The federal bowel cancer screening program ended on 31 December 2010. Cancer Council Australia is calling on the government to recommence the initiative in the 2011/12 budget. It is estimated that continuation of the program could save up to 1560 lives per year and drastically reduce the strain of bowel cancer on the health system.
“We estimate a full program would cost around $140 million per annum to run. That’s about 23c a week for each taxpayer – or fewer than 1c a week for each of the 30 lives that could be saved,” CEO Prof Olver said.
“Reductions in public hospital expenditure, PBS and Medicare costs would substantially reduce the program’s overall cost, making it cost-effective as well as life saving.”
The plea for full funding and implementation of the program, which would test people over 50 every two years, will be the sole focus of the Council’s pre-budget submission to treasury.
“We have never before focused on just one initiative in a pre-budget submission, but Australia has never before been at the crossroads of such a vital cancer program,” Professor Olver said.
“Everyone seems to support the program in-principle, so the only thing missing is the financial commitment,” he said.
To view the submission and the campaign visit GetBehindBowelScreening.com.au
Results of a national survey released by Cancer Council Australia and the Heart Foundation reveal that 85% of Australian high school students are not doing adequate physical activity, 76% are not eating enough fruit and vegetables and 51% make food choices based on advertising.

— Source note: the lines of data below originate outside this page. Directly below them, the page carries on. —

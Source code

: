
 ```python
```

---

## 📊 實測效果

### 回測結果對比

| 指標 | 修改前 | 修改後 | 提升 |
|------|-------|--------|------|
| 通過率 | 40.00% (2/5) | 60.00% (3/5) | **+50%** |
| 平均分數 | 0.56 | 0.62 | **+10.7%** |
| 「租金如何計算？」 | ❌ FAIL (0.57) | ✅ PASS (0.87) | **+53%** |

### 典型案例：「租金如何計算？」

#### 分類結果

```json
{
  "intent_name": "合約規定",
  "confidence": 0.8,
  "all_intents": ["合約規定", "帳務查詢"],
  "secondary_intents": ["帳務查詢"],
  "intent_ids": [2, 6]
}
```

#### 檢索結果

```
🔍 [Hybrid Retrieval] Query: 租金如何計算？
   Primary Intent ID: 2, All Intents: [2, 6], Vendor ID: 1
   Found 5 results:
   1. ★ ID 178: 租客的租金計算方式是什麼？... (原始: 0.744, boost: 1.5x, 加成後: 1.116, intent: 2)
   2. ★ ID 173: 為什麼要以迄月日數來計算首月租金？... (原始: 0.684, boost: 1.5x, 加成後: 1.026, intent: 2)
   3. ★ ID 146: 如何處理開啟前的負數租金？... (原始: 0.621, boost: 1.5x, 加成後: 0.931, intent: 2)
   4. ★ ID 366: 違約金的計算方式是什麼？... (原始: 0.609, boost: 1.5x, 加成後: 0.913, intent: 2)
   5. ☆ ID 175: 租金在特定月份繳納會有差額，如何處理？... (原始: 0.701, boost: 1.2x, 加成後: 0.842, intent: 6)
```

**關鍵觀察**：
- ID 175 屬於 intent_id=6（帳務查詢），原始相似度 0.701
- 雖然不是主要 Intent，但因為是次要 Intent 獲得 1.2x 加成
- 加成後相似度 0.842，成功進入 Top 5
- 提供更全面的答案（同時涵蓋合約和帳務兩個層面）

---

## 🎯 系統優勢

The survey of 12,188 students in years eight to 11 across 237 schools provides the first truly national sample for a physical activity survey of young Australians since 1985.

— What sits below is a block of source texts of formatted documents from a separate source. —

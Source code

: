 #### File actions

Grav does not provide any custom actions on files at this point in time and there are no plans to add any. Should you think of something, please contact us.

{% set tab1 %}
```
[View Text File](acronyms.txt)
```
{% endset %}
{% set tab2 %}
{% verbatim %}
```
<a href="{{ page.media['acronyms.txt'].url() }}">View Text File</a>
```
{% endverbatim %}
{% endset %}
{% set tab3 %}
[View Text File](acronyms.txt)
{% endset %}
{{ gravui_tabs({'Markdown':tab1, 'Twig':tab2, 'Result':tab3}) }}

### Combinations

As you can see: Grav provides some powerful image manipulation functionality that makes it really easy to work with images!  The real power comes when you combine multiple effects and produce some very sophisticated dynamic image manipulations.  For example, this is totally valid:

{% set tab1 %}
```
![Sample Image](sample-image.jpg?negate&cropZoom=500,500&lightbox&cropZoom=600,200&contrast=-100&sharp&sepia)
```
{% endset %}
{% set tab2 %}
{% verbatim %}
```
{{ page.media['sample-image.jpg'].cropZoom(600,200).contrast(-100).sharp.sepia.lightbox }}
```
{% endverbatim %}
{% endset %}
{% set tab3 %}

Chair of Cancer Council Australia’s Nutrition and Physical Activity Committee, Kathy Chapman, said the report provided compelling evidence for the Australian Government to implement a comprehensive obesity strategy, as recommended by the National Preventative Health Taskforce.
“Australia’s high obesity rates are a cancer time bomb. Overweight and obesity significantly increases cancer risk and unless we address the problem, common cancers such as bowel and breast are set to surge,” Ms Chapman said.
National Heart Foundation of Australia CEO, Dr Lyn Roberts, said that all policy makers should be deeply disturbed by the findings.
“This piece of research confirms what we’ve feared for some time – that the high school students of today will grow up to be the heart attack victims of tomorrow,” Dr Roberts said.
Gene patent reform took a step forward in late 2010, with the Senate recommending a range of policy changes at the same time as a multi-partisan draft bill to amend the Patents Act was referred to a Senate legislative committee.
Cancer Council Australia Chief Executive Officer, Professor Ian Olver, said the Senate’s recommended reforms would help clarify ambiguities in the Patent Act which, if left unchanged, could restrict competitive research and equitable access to healthcare, particularly as genetic technology rapidly evolved.
“While the Senate report on gene patents stopped short of calling for an express ban on patenting biological materials, it acknowledged that the draft amendment of the Patent Act, which was tabled at the same time as the report, would provide Parliament with a mechanism for making fundamental changes,” Professor Olver said.
In response to a public inquiry into the draft bill, Cancer Council Australia and COSA have urged the Parliament to change the law, while noting that differences in opinion on potential impacts of revisions in the Patent Act might need to be resolved in the text of the legislation.
Published on 26 November 2010, two years after the inquiry into gene patents began, the Senate report recommended:
The Patent Act Amendment Bill is expected to be tabled in Parliament for debate later this year.
In December, the federal government announced that nicotine replacement therapy was to be listed on the Pharmaceutical Benefits Scheme. The move has been applauded by Cancer Council Australia, Quit Victoria and the Heart Foundation of Australia who expect the nation’s cancer and cardiovascular disease burdens to be reduced as a result.
“People on low incomes smoke at much higher rates than those who are financially secure, meaning they will bear a disproportionate share of cancers caused by smoking – which are among the most deadly and difficult to treat,” Cancer Council Australia CEO Professor Ian Olver said.
“It is an unfair cycle of poverty, illness and early death and, unless we start to see smoking rates reducing among socially disadvantaged people as they have among the educated and affluent, the gap in health outcomes will widen significantly.
CEO of the National Heart Foundation of Australia, Dr Lyn Roberts, said reduced smoking rates in the general community over the past 30 years had seen Australia’s cardiovascular disease burden drop significantly, however the benefits had not been shared by all groups.
“People on income support face a two-edged sword, smoking at 2½ times the rate of the rest of the community but being unable in most cases to afford NRT if they require it, which can cost up to $140 for a four-week course,” Dr Roberts said.
“While the tobacco tax increase was the best thing the Government could do to drive smoking rates down among people on lower incomes, investing some of the revenue into NRT further demonstrates the Government’s commitment to making smoking history.”
Quit Executive Director Fiona Sharkie said the subsidy was the perfect complement to the April tax increase, and would likely help more people successfully quit.
“It’s fantastic the Government has recognised this connection and is giving all smokers trying to quit equal opportunity to use NRT to help them butt out for good.”